65%Polyester + 35%Cotton
60% Cotton + 40%Polyester
50%Nylon + 50%Cotton

Fabric Type:
Ripstop / Twill

XS – XXL or customization

Double layer stand-up collar with Velcro fastener
Crease on the back to increase the volume
Fly with zipper and velcro closure
Elbow / buttocks / knees are reinforced with double layer fabric
Velcro on each arm and chest for patch attachment
3 extra wide belt loops at the waist, perfect for military belt

Bridging Land and Sea
The British Army Uniform Marine Camouflage exemplifies the importance of versatile attire. Its design is optimized for both land and maritime settings, enabling soldiers to seamlessly transition between different operational environments.
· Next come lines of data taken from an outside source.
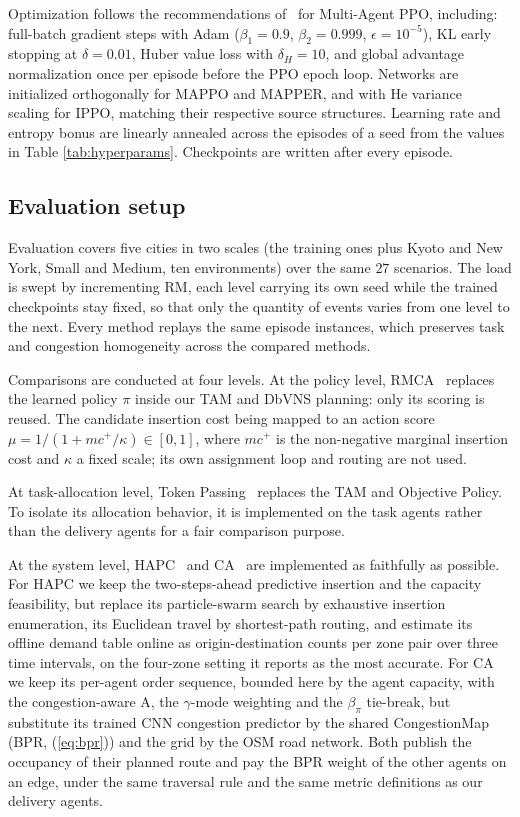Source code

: \documentclass[sigconf]{acmart}
\begin{document}
Optimization follows the recommendations of~\cite{yu2022,dewitt2020} for Multi-Agent PPO, including: full-batch gradient steps with Adam ($\beta_1 = 0.9$, $\beta_2 = 0.999$, $\epsilon = 10^{-5}$), KL early stopping at $\delta = 0.01$, Huber value loss with $\delta_{H} = 10$, and global advantage normalization once per episode before the PPO epoch loop. Networks are initialized orthogonally for MAPPO and MAPPER, and with He variance~\cite{he2015} scaling for IPPO, matching their respective source structures. Learning rate and entropy bonus are linearly annealed across the episodes of a seed from the values in Table \ref{tab:hyperparams}. Checkpoints are written after every episode.

\subsection{Evaluation setup}

Evaluation covers five cities in two scales (the training ones plus Kyoto and New York, Small and Medium, ten environments) over the same $27$ scenarios. The load is swept by incrementing $\mathrm{RM}$, each level carrying its own seed while the trained checkpoints stay fixed, so that only the quantity of events varies from one level to the next. Every method replays the same episode instances, which preserves task and congestion homogeneity across the compared methods.

Comparisons are conducted at four levels. At the policy level, RMCA~\cite{chen2021} replaces the learned policy $\pi$ inside our TAM and DbVNS planning: only its scoring is reused. The candidate insertion cost being mapped to an action score $\mu = 1/\!\left(1 + mc^{+}/\kappa\right) \in [0,1]$, where $mc^{+}$ is the non-negative marginal insertion cost and $\kappa$ a fixed scale; its own assignment loop and routing are not used.

At task-allocation level, Token Passing~\cite{ma2017} replaces the TAM and Objective Policy. To isolate its allocation behavior, it is implemented on the task agents rather than the delivery agents for a fair comparison purpose.

At the system level, HAPC~\cite{cortes2009} and CA~\cite{asadi2025} are implemented as faithfully as possible. For HAPC we keep the two-steps-ahead predictive insertion and the capacity feasibility, but replace its particle-swarm search by exhaustive insertion enumeration, its Euclidean travel by shortest-path routing, and estimate its offline demand table online as origin-destination counts per zone pair over three time intervals, on the four-zone setting it reports as the most accurate. For CA we keep its per-agent order sequence, bounded here by the agent capacity, with the congestion-aware A\*, the $\gamma$-mode weighting and the $\beta_\pi$ tie-break, but substitute its trained CNN congestion predictor by the shared CongestionMap (BPR, (\ref{eq:bpr})) and the grid by the OSM road network. Both publish the occupancy of their planned route and pay the BPR weight of the other agents on an edge, under the same traversal rule and the same metric definitions as our delivery agents.
\end{document}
british military dress uniforms,army navy uniforms,marine corps bravo uniform

What camo does the British Marines use?
The new NATO procured uniform, or rig in Marine parlance, is lighter in weight, has higher tear-strength, is faster drying and is more breathable than typical cotton/nylon material. Instead of the previous multi-terrain pattern, the uniform now uses the US Crye Precision’s MultiCam camouflage pattern.

What camo pattern does British Army use?
The Multi-Terrain Pattern (MTP) is the standard camouflage pattern of the British Armed Forces. As part of the British Ministry of Defence’s (MOD) Personal Equipment and Common Operational Clothing (PECOC) programme, three new camouflage patterns were considered for issue to British forces.

What camo does the British SAS use?
British DPM Camouflage (Disruptive Pattern Material) is a four-colour woodland camouflage pattern that the British Army used for over 40 years. Ideal for use in temperate climates, there was also a two-colour desert DPM camo for use in the Middle East.

When did the British stop using DPM?